Nuova ondata di fango sulla Sicilia. Non se ne sentiva il bisogno e meno che mai la mancanza e invece eccola la “genialata” di una casa tedesca che ha deciso di estrarre dal suo cilindro “La Famiglia – The Great Mafia War”, un gioco da tavolo che ricrea una guerra di mafia ambientata nella Sicilia degli Anni Ottanta e invita i partecipanti a competere per il “controllo dei mandamenti delle famiglie mafiose siciliane”, usando autobombe, con l’uccisione dei “soldati” e la costruzione di laboratori per la droga e le barche per il trasporto della droga e per il contrabbando. Quattro giocatori divisi in squadre danno, insomma, vita ad una guerra di mafia che ha persino vinto un premio in Francia.
Questa iniziativa mortifica la dignità della Sicilia e dei siciliani ed il parlamentare Alessandro De Leo ha evidenziato che la vicenda non può passare in cavalleria.

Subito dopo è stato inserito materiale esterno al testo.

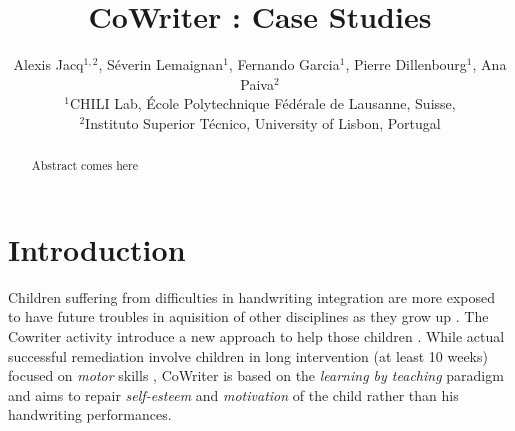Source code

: \documentclass{sig-alternate}
\begin{document}

\title{CoWriter : Case Studies}

\author{Alexis Jacq$^{1,2}$, S\'everin Lemaignan$^1$, Fernando Garcia$^1$, Pierre Dillenbourg$^1$, Ana Paiva$^2$\\
$^1$CHILI Lab, \'Ecole Polytechnique F\'ed\'erale de Lausanne, Suisse,\\
$^2$Instituto Superior T\'{e}cnico, University of Lisbon, Portugal}


%
%


\maketitle
\begin{abstract}
Abstract comes here
\end{abstract}


\section{Introduction}

Children suffering from difficulties in handwriting integration are more exposed
to have future troubles in aquisition of other disciplines as they grow up
\cite{Christensen2005}. 
The Cowriter activity introduce a new approach to help those children
\cite{Hood}. While actual successful remediation involve children
in long intervention (at least 10 weeks) focused on \emph{motor} skills \cite{Hoy2011},
CoWriter is based on the \emph{learning by teaching} paradigm and aims to repair
\emph{self-esteem} and \emph{motivation} of the child rather than his
handwriting performances.
\end{document}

Il suo monito è quello di tutti i siciliani, che rimarcano come sia inaccettabile un gioco che specula sulla mafia e, volente o nolente, si traduce in uno schiaffo alla memoria di coloro che la criminalità organizzata in Sicilia l’hanno combattuta sul serio e hanno contribuito a sconfiggerla anche a costo di sacrificare la propria vita.

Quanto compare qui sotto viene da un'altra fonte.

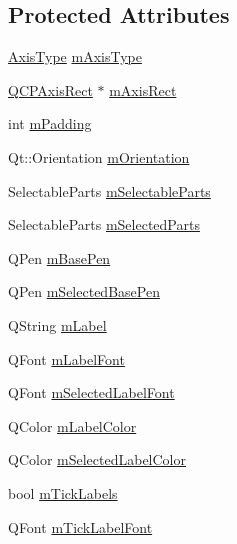 \subsection*{Protected Attributes}
\begin{DoxyCompactItemize}
\item 
\mbox{\hyperlink{class_q_c_p_axis_ae2bcc1728b382f10f064612b368bc18a}{Axis\+Type}} \mbox{\hyperlink{class_q_c_p_axis_ae704bf9f2c2b026f08dd4ccad79c616e}{m\+Axis\+Type}}
\item 
\mbox{\hyperlink{class_q_c_p_axis_rect}{Q\+C\+P\+Axis\+Rect}} $\ast$ \mbox{\hyperlink{class_q_c_p_axis_a6f150b65a202f32936997960e331dfcb}{m\+Axis\+Rect}}
\item 
int \mbox{\hyperlink{class_q_c_p_axis_a52a805a4f03231210e0880db7f77e098}{m\+Padding}}
\item 
Qt\+::\+Orientation \mbox{\hyperlink{class_q_c_p_axis_a048e1792fa86f4f86df55200b3f0be36}{m\+Orientation}}
\item 
Selectable\+Parts \mbox{\hyperlink{class_q_c_p_axis_ab9042d8a095998f27a28b39411d8b9c3}{m\+Selectable\+Parts}}
\item 
Selectable\+Parts \mbox{\hyperlink{class_q_c_p_axis_a8f1eb0abfe2ae64652aa46b360e841e4}{m\+Selected\+Parts}}
\item 
Q\+Pen \mbox{\hyperlink{class_q_c_p_axis_ad6b4a0aee9558fb35529e960b8fef72d}{m\+Base\+Pen}}
\item 
Q\+Pen \mbox{\hyperlink{class_q_c_p_axis_a80baa4e3c16f9b6edf3eccacd2a50fde}{m\+Selected\+Base\+Pen}}
\item 
Q\+String \mbox{\hyperlink{class_q_c_p_axis_ae8001dbdfc47685c1cf7b98b044460e6}{m\+Label}}
\item 
Q\+Font \mbox{\hyperlink{class_q_c_p_axis_a37442d470e30e19b81ecaf979a34d046}{m\+Label\+Font}}
\item 
Q\+Font \mbox{\hyperlink{class_q_c_p_axis_ae48fe3489afadc0b3cd003233e2bf19f}{m\+Selected\+Label\+Font}}
\item 
Q\+Color \mbox{\hyperlink{class_q_c_p_axis_a457a003bb1c2b6ab73e5a173ba7558fd}{m\+Label\+Color}}
\item 
Q\+Color \mbox{\hyperlink{class_q_c_p_axis_a94f57de3ba024471ca206d83cf2258dd}{m\+Selected\+Label\+Color}}
\item 
bool \mbox{\hyperlink{class_q_c_p_axis_a3e4315be072026644e69009557a2fa11}{m\+Tick\+Labels}}
\item 
Q\+Font \mbox{\hyperlink{class_q_c_p_axis_add79d1e39c4ed65869a1e9cc79043f3f}{m\+Tick\+Label\+Font}}
\item 

\end{DoxyCompactItemize}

La storia della Sicilia, questo è verissimo, è inevitabilmente caratterizzata da una piaga che ha dominato la scena per tanto-troppo tempo ma che, tuttavia, è stata costretta ad arretrare e a fermarsi, contrastata da tanti servitori dello Stato esemplari e coraggiosi. Ed è quel rispetto che, evidentemente, viene meno con un gioco che (ri)porta d’attualità nel mondo quella vecchia immagine che avvolge le lancette del tempo indietro ed etichetta di nuovo la Sicilia come una terra di mafia.
Da qui la presa di posizione, condivisibile, contro l’infelice iniziativa della casa tedesca Boardgame Atelier, su questo gioco che di recente è stato tradotto in italiano e reso pronto per essere distribuito su diverse piattaforme di vendita online. La lettera del parlamentare di Forza Italia al presidente della Regione, Renato Schifani, per chiedere lo stop alla commercializzazione di questo gioco è un importante atto politico e morale a difesa della Sicilia e dei siciliani.
C’è bisogno di dare un segnale, che magari poi potrà risultare soprattutto simbolico ma assume a suo modo una valenza rilevante per affermare tutti, in modo condiviso, il principio di fermezza delle Istituzioni nel dire basta allo stereotipo di chi insiste nel fare passare il massaggio che la Sicilia è mafia.
Non si può pensare di banalizzare per finalità di business un fenomeno che ha arrecato profonde sofferenze a tante famiglie e si traduce, per forza di cose, in un’offesa alla memoria delle vittime della mafia. La questione si complica ulteriormente con la traduzione del gioco in italiano e la sua disponibilità su piattaforme online, rendendolo pertanto accessibile a un pubblico più vasto. Ecco perché, in sostanza, la presa di posizione di De Leo è un richiamo a fermarsi e a dover trovare un equilibrio tra legittimo intrattenimento e dovere di responsabilità sociale.
Per chi non lo sapesse o l’avesse dimenticato: la Sicilia quella mafia che per decenni ha sparso sangue e terrore (attraverso una fitta rete di complicità ancora adesso mai chiarite) l’ha combattuta ed è riuscita a liberarsene e a riscattarsi. Oggi la Sicilia è una terra desiderata e raggiunta, come prima e più di prima, da milioni di persone da ogni parte del mondo e non si può tornare indietro alla stagione in cui si sciacallava sul messaggio “Sicilia è terra di mafia”. La storia è una cosa seria e con la dignità ed il riscatto dei siciliani non si gioca.